Ricardo's Principles are the most difficult book on economics ever written. It is difficult enough even to understand it, more difficult to interpret it and most difficult to estimate it properly.
–Joseph A. SchumpeterJudging the accomplishments of the past by the standards of the present, perhaps each generation must make its own attempt at understanding the great masters. It has been said that “Ricardo was the first to present a complete model—one which, for all its faults, was self-consistent and displayed the whole economy as a single interdependent system.” The present paper is an attempt to isolate that self-consistent model and to set it out rigorously. Anyone trying to isolate it must be painfully aware of the possibility that what he is removing may be more valuable than what he is preserving. However, the criterion of consistency leaves him little choice. Having isolated the self-consistent model, he must relate it to our own thinking. The latter emphasizes aggregation, occupies itself increasingly with the underdeveloped two-thirds of the world, and sees no “law” of diminishing returns outside agriculture. In these three senses it is becoming more Ricardian.
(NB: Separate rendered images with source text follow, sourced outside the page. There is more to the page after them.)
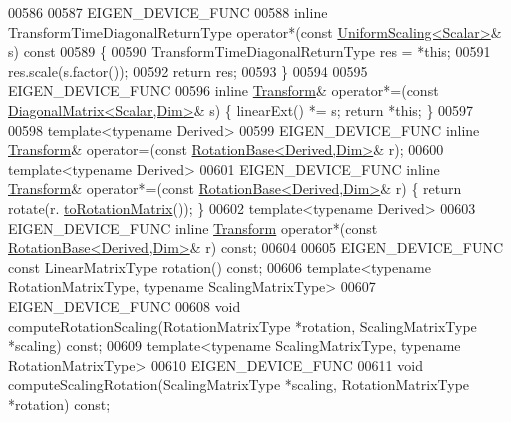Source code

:\begin{DoxyCode}
00586   
00587   EIGEN\_DEVICE\_FUNC
00588   \textcolor{keyword}{inline} TransformTimeDiagonalReturnType operator*(\textcolor{keyword}{const} \hyperlink{class_eigen_1_1_uniform_scaling}{UniformScaling<Scalar>}& s)\textcolor{keyword}{
       const}
00589 \textcolor{keyword}{  }\{
00590     TransformTimeDiagonalReturnType res = *\textcolor{keyword}{this};
00591     res.scale(s.factor());
00592     \textcolor{keywordflow}{return} res;
00593   \}
00594 
00595   EIGEN\_DEVICE\_FUNC
00596   \textcolor{keyword}{inline} \hyperlink{group___geometry___module_class_eigen_1_1_transform}{Transform}& operator*=(\textcolor{keyword}{const} \hyperlink{group___core___module_class_eigen_1_1_diagonal_matrix}{DiagonalMatrix<Scalar,Dim>}& s) \{ 
      linearExt() *= s; \textcolor{keywordflow}{return} *\textcolor{keyword}{this}; \}
00597 
00598   \textcolor{keyword}{template}<\textcolor{keyword}{typename} Derived>
00599   EIGEN\_DEVICE\_FUNC \textcolor{keyword}{inline} \hyperlink{group___geometry___module_class_eigen_1_1_transform}{Transform}& operator=(\textcolor{keyword}{const} 
      \hyperlink{class_eigen_1_1_rotation_base}{RotationBase<Derived,Dim>}& r);
00600   \textcolor{keyword}{template}<\textcolor{keyword}{typename} Derived>
00601   EIGEN\_DEVICE\_FUNC \textcolor{keyword}{inline} \hyperlink{group___geometry___module_class_eigen_1_1_transform}{Transform}& operator*=(\textcolor{keyword}{const} 
      \hyperlink{class_eigen_1_1_rotation_base}{RotationBase<Derived,Dim>}& r) \{ \textcolor{keywordflow}{return} rotate(r.
      \hyperlink{class_eigen_1_1_rotation_base_aac726e89402a427c605514ce31b01e42}{toRotationMatrix}()); \}
00602   \textcolor{keyword}{template}<\textcolor{keyword}{typename} Derived>
00603   EIGEN\_DEVICE\_FUNC \textcolor{keyword}{inline} \hyperlink{group___geometry___module_class_eigen_1_1_transform}{Transform} operator*(\textcolor{keyword}{const} 
      \hyperlink{class_eigen_1_1_rotation_base}{RotationBase<Derived,Dim>}& r) \textcolor{keyword}{const};
00604 
00605   EIGEN\_DEVICE\_FUNC \textcolor{keyword}{const} LinearMatrixType rotation() \textcolor{keyword}{const};
00606   \textcolor{keyword}{template}<\textcolor{keyword}{typename} RotationMatrixType, \textcolor{keyword}{typename} ScalingMatrixType>
00607   EIGEN\_DEVICE\_FUNC
00608   \textcolor{keywordtype}{void} computeRotationScaling(RotationMatrixType *rotation, ScalingMatrixType *scaling) \textcolor{keyword}{const};
00609   \textcolor{keyword}{template}<\textcolor{keyword}{typename} ScalingMatrixType, \textcolor{keyword}{typename} RotationMatrixType>
00610   EIGEN\_DEVICE\_FUNC
00611   \textcolor{keywordtype}{void} computeScalingRotation(ScalingMatrixType *scaling, RotationMatrixType *rotation) \textcolor{keyword}{const};

\end{DoxyCode}
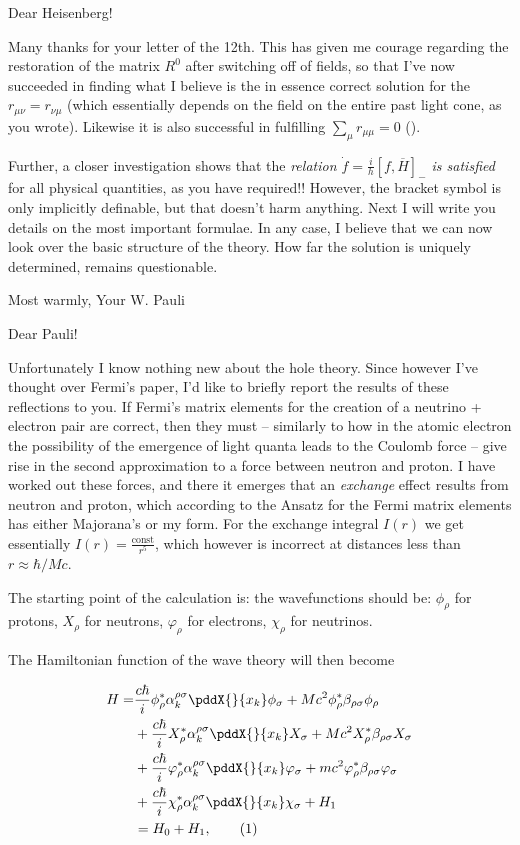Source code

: \documentclass{article}
\newcommand{\nequ}[2]{
\begin{align*}
#1
\tag{#2}
\end{align*}
}
\newcommand{\sumX}[1]{\underset{#1}{\sum}}
\begin{document}
\date{January 16, 1934}

Dear Heisenberg!

Many thanks for your letter of the 12th. 
This has given me courage regarding the restoration of the matrix $R^0$ after switching off of fields, so that I've now succeeded in finding what I believe is the in essence correct solution for the $r_{\mu\nu}=r_{\nu\mu}$ (which essentially depends on the field on the entire past light cone, as you wrote).
Likewise it is also successful in fulfilling $\sumX{\mu}r_{\mu\mu}=0$ ().

Further, a closer investigation shows that the \textit{relation $\dot{f}=\frac{i}{h}[f,\overline{H}]_{-}$ is satisfied} for all physical quantities, as you have required!!
However, the bracket symbol is only  implicitly definable, but that doesn't harm anything.
Next I will write you details on the most important formulae. In any case, I believe that we can now look over the basic structure of the theory. How far the solution is uniquely determined, remains questionable.

Most warmly,
Your W. Pauli

\date{January 18, 1934}

Dear Pauli!

Unfortunately I know nothing new about the hole theory. Since however I've thought over Fermi's paper, I'd like to briefly report the results of these reflections to you. If Fermi's matrix elements for the creation of a neutrino + electron pair are correct, then they must -- similarly to how in the atomic electron the possibility of the emergence of light quanta leads to the Coulomb force -- give rise in the second approximation to a force between neutron and proton. I have worked out these forces, and there it emerges that an \textit{exchange} effect results from neutron and proton, which according to the Ansatz for the Fermi matrix elements has either Majorana's or my form. For the exchange integral $I(r)$ we get essentially $I(r) = \frac{\text{const}}{r^5}$, which however is incorrect at distances less than $r \approx \hbar/Mc$.

The starting point of the calculation is: the wavefunctions should be: $\phi_\rho$ for protons, $X_\rho$ for neutrons, $\varphi_\rho$ for electrons, $\chi_\rho$ for neutrinos.

The Hamiltonian function of the wave theory will then become
\nequ{
H = &\frac{c\hbar}{i}\phi^*_\rho \alpha^{\rho\sigma}_k \pddX{}{x_k}\phi_\sigma + 
    Mc^2 \phi^*_\rho \beta_{\rho \sigma}\phi_\rho\\
   &+\frac{c\hbar}{i}X^*_\rho \alpha^{\rho\sigma}_k \pddX{}{x_k} X_\sigma + 
    Mc^2 X^*_\rho \beta_{\rho\sigma} X_\sigma\\
   &+\frac{c\hbar}{i}\varphi^*_\rho \alpha^{\rho\sigma}_k \pddX{}{x_k}\varphi_\sigma + 
    mc^2 \varphi^*_\rho \beta_{\rho\sigma} \varphi_\sigma\\
   &+\frac{c\hbar}{i}\chi^*_\rho \alpha^{\rho \sigma}_k\pddX{}{x_k}\chi_\sigma + H_1\\
   &= H_0 + H_1,}{1}
\end{document}
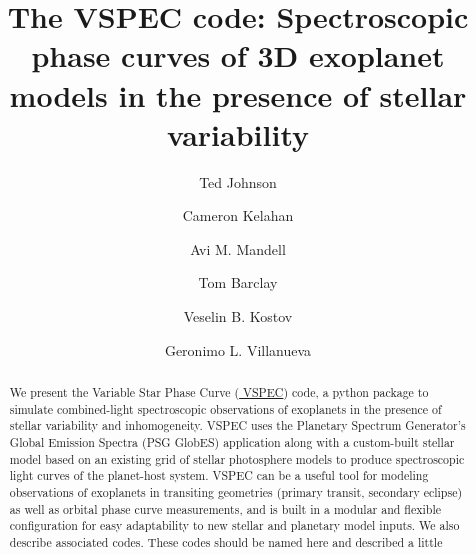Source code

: \documentclass[twocolumn]{aastex631}
\newcommand{\TJ}[1]{\textcolor{tedcommentcolor}{#1}}
\begin{document}
\title{The {\sc VSPEC} code: Spectroscopic phase curves of 3D exoplanet models in the presence of stellar variability}

\author{Ted Johnson}

\author{Cameron Kelahan}

\author{Avi M. Mandell}

\author{Tom Barclay}

\author{Veselin B. Kostov}

\author{Geronimo L. Villanueva}

\begin{abstract}
    We present the Variable Star Phase Curve (\href{https://github.com/VSPEC-collab/VSPEC}{ \sc VSPEC}) code,
    a python package to simulate combined-light spectroscopic observations of exoplanets in the presence of stellar variability and inhomogeneity.
    {\sc VSPEC} uses the Planetary Spectrum Generator's Global Emission Spectra (PSG GlobES) application along with a custom-built
    stellar model based on an existing grid of stellar photosphere models to produce spectroscopic light curves of the planet-host system.
    VSPEC can be a useful tool for modeling observations of exoplanets in transiting geometries (primary transit, secondary eclipse) as well as orbital phase curve measurements,
    and is built in a modular and flexible configuration for easy adaptability to new stellar and planetary model inputs.
    We also describe associated codes. \TJ{These codes should be named here and described a little}
\end{abstract}
\end{document}
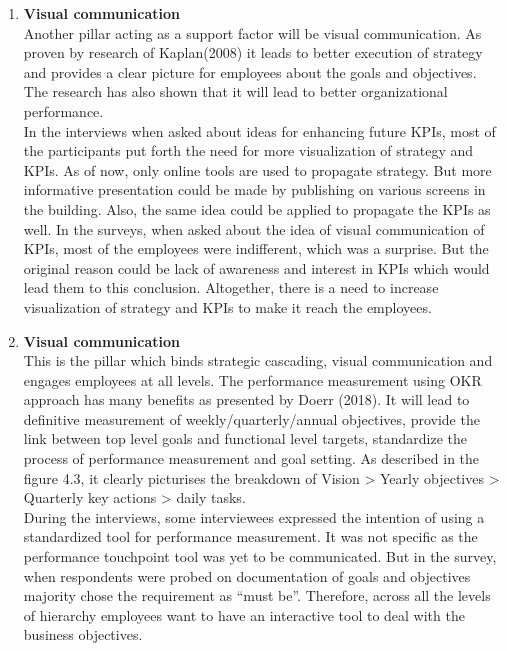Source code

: \begin{enumerate}
\begin{enumerate}
    \item \textbf{Visual communication}\\
    Another pillar acting as a support factor will be visual communication. As proven by research of Kaplan(2008) it leads to better execution of strategy and provides a clear picture for employees about the goals and objectives. The research has also shown that it will lead to better organizational performance. \\
    In the interviews when asked about ideas for enhancing future KPIs, most of the participants put forth the need for more visualization of strategy and KPIs. As of now, only online tools are used to propagate strategy. But more informative presentation could be made by publishing on various screens in the building. Also, the same idea could be applied to propagate the KPIs as well. In the surveys, when asked about the idea of visual communication of KPIs, most of the employees were indifferent, which was a surprise. But the original reason could be lack of awareness and interest in KPIs which would lead them to this conclusion. Altogether, there is a need to increase visualization of strategy and KPIs to make it reach the employees.\\
    
    \item \textbf{Visual communication}\\
    This is the pillar which binds strategic cascading, visual communication and engages employees at all levels. The performance measurement using OKR approach has many benefits as presented by Doerr (2018). It will lead to definitive measurement of weekly/quarterly/annual objectives, provide the link between top level goals and functional level targets, standardize the process of performance measurement and goal setting. As described in the figure 4.3, it clearly picturises the breakdown of Vision > Yearly objectives > Quarterly key actions > daily tasks.\\
    During the interviews, some interviewees expressed the intention of using a standardized tool for performance measurement. It was not specific as the performance touchpoint tool was yet to be communicated. But in the survey, when respondents were probed on documentation of goals and objectives majority chose the requirement as “must be”. Therefore, across all the levels of hierarchy employees want to have an interactive tool to deal with the business objectives.\\
\end{enumerate}

\end{enumerate}









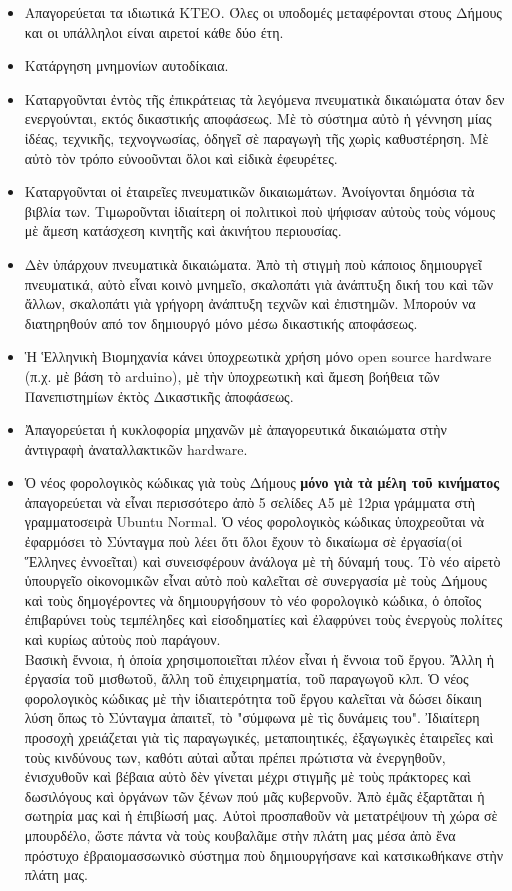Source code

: \documentclass[a4paper]{article}
\begin{document}
\begin{itemize}
\item Aπαγορεύεται τα ιδιωτικά ΚΤΕΟ. Όλες οι υποδομές μεταφέρονται στους Δήμους και οι υπάλληλοι είναι αιρετοί κάθε δύο έτη.
\item Κατάργηση μνημονίων αυτοδίκαια.
\item Καταργοῦνται ἐντὸς τῆς ἐπικράτειας τὰ λεγόμενα πνευματικὰ δικαιώματα όταν δεν ενεργούνται, εκτός δικαστικής αποφάσεως. Μὲ τὸ σύστημα αὐτὸ ἡ γέννηση μίας ἰδέας, τεχνικῆς, τεχνογνωσίας, ὁδηγεῖ σὲ παραγωγὴ τῆς χωρὶς καθυστέρηση. Μὲ αὐτὸ τὸν τρόπο εὐνοοῦνται ὅλοι καὶ εἰδικὰ ἐφευρέτες.
\item Καταργοῦνται οἱ ἑταιρεῖες πνευματικῶν δικαιωμάτων. Ἀνοίγονται δημόσια τὰ βιβλία των. Τιμωροῦνται ἰδιαίτερη οἱ πολιτικοὶ ποὺ ψήφισαν αὐτοὺς τοὺς νόμους μὲ ἄμεση κατάσχεση κινητῆς καὶ ἀκινήτου περιουσίας.
\item Δὲν ὑπάρχουν πνευματικὰ δικαιώματα. Ἀπὸ τὴ στιγμὴ ποὺ κάποιος δημιουργεῖ πνευματικά, αὐτὸ εἶναι κοινὸ μνημεῖο, σκαλοπάτι γιὰ ἀνάπτυξη δική του καὶ τῶν ἄλλων, σκαλοπάτι γιὰ γρήγορη ἀνάπτυξη τεχνῶν καὶ ἐπιστημῶν. Μπορούν να διατηρηθούν από τον δημιουργό μόνο μέσω δικαστικής αποφάσεως.
\item  Ἡ Ἑλληνικὴ Βιομηχανία κάνει ὑποχρεωτικὰ χρήση μόνο open source hardware (π.χ. μὲ βάση τὸ arduino), μὲ τὴν ὑποχρεωτικὴ καὶ ἄμεση βοήθεια τῶν Πανεπιστημίων ἐκτὸς Δικαστικῆς ἀποφάσεως.
\item Ἀπαγορεύεται ἡ κυκλοφορία μηχανῶν μὲ ἀπαγορευτικά δικαιώματα στὴν ἀντιγραφὴ ἀναταλλακτικῶν hardware.
\item Ὁ νέος φορολογικὸς κώδικας γιὰ τοὺς Δήμους \textbf{μόνο γιὰ τὰ μέλη τοῦ κινήματος} ἀπαγορεύεται νὰ εἶναι περισσότερο ἀπὸ 5 σελίδες Α5 μὲ 12ρια γράμματα στὴ γραμματοσειρὰ Ubuntu Normal. Ὁ νέος φορολογικὸς κώδικας ὑποχρεοῦται νὰ ἐφαρμόσει τὸ Σύνταγμα ποὺ λέει ὅτι ὅλοι ἔχουν τὸ δικαίωμα σὲ ἐργασία(οἱ Ἕλληνες ἐννοεῖται) καὶ συνεισφέρουν ἀνάλογα μὲ τὴ δύναμή τους. Τὸ νέο αἱρετὸ ὑπουργεῖο οἰκονομικῶν εἶναι αὐτὸ ποὺ καλεῖται σὲ συνεργασία μὲ τοὺς Δήμους καὶ τοὺς δημογέροντες νὰ δημιουργήσουν τὸ νέο φορολογικὸ κώδικα, ὁ ὁποῖος ἐπιβαρύνει τοὺς τεμπέληδες καὶ εἰσοδηματίες καὶ ἐλαφρύνει τοὺς ἐνεργοὺς πολίτες καὶ κυρίως αὐτοὺς ποὺ παράγουν. \\ Βασικὴ ἔννοια, ἡ ὁποία χρησιμοποιεῖται πλέον εἶναι ἡ ἔννοια τοῦ ἔργου. Ἄλλη ἡ ἐργασία τοῦ μισθωτοῦ, ἄλλη τοῦ ἐπιχειρηματία, τοῦ παραγωγοῦ κλπ. Ὁ νέος φορολογικὸς κώδικας μὲ τὴν ἰδιαιτερότητα τοῦ ἔργου καλεῖται νὰ δώσει δίκαιη λύση ὅπως τὸ Σύνταγμα ἀπαιτεῖ, τὸ "σύμφωνα μὲ τὶς δυνάμεις του". Ἰδιαίτερη προσοχὴ χρειάζεται γιὰ τὶς παραγωγικές, μεταποιητικές, ἐξαγωγικὲς ἑταιρεῖες καὶ τοὺς κινδύνους των, καθότι αὐταὶ αὖται πρέπει πρώτιστα νὰ ἐνεργηθοῦν, ἐνισχυθοῦν καὶ βέβαια αὐτὸ δὲν γίνεται μέχρι στιγμῆς μὲ τοὺς πράκτορες καὶ δωσιλόγους καὶ ὀργάνων τῶν ξένων πού μᾶς κυβερνοῦν. Ἀπὸ ἐμᾶς ἐξαρτᾶται ἡ σωτηρία μας καὶ ἡ ἐπιβίωσή μας. Αὐτοὶ προσπαθοῦν νὰ μετατρέψουν τὴ χώρα σὲ μπουρδέλο, ὥστε πάντα νὰ τοὺς κουβαλᾶμε στὴν πλάτη μας μέσα ἀπὸ ἕνα πρόστυχο ἐβραιομασσωνικὸ σύστημα ποὺ δημιουργήσανε καὶ κατσικωθήκανε στὴν πλάτη μας.


\end{itemize}
\end{document}
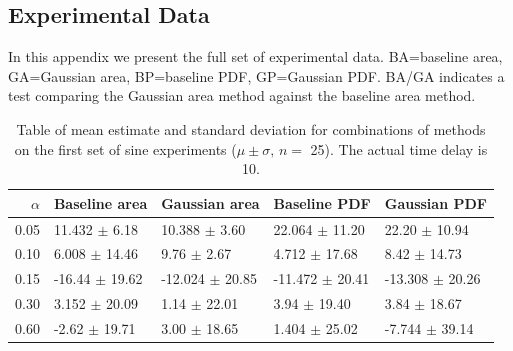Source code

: \documentclass[a4paper,11pt]{article}
\begin{document}
\begin{appendices}
\section{Experimental Data}
\label{sec-11}

  In this appendix we present the full set of experimental data. BA=baseline area,
  GA=Gaussian area, BP=baseline PDF, GP=Gaussian PDF. BA/GA indicates a test
  comparing the Gaussian area method against the baseline area method.

  \begin{table}[htb]

  \begin{center}
  \begin{tabular}{r|llll}
  $\alpha$  &  Baseline area       &  Gaussian area        &  Baseline PDF         &  Gaussian PDF         \\
  \hline
  0.05  &  11.432 $\pm$ 6.18   &  10.388 $\pm$ 3.60    &  22.064 $\pm$ 11.20   &  22.20 $\pm$ 10.94    \\
  0.10  &  6.008 $\pm$ 14.46   &  9.76 $\pm$ 2.67      &  4.712 $\pm$ 17.68    &  8.42 $\pm$ 14.73     \\
  0.15  &  -16.44 $\pm$ 19.62  &  -12.024 $\pm$ 20.85  &  -11.472 $\pm$ 20.41  &  -13.308 $\pm$ 20.26  \\
  0.30  &  3.152 $\pm$ 20.09   &  1.14 $\pm$ 22.01     &  3.94 $\pm$ 19.40     &  3.84 $\pm$ 18.67     \\
  0.60  &  -2.62 $\pm$ 19.71   &  3.00 $\pm$ 18.65     &  1.404 $\pm$ 25.02    &  -7.744 $\pm$ 39.14   \\
  \end{tabular}
  \end{center} \caption{Table of mean estimate and standard deviation for
  combinations of methods on the first set of sine experiments ($\mu\pm\sigma,\,
  n=$ 25). The actual time delay is 10.} \label{tbl:sine1}\end{table}


  \begin{table}[htb]


\end{table}
\end{appendices}
\end{document}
Consider three sectors, each producing a homogeneous product or service, that is, a consumers' goods industry, a producers' goods industry, and a labour household sector. The subscripts used to designate the three sectors are c, p, and l, respectively. The consumers' goods industry is facing a production function having one output and three inputs in it. The output consists of consumers' goods, the inputs consist of labour services, services rendered by durable man-made producers' goods, and services rendered by indestructible nature-given land.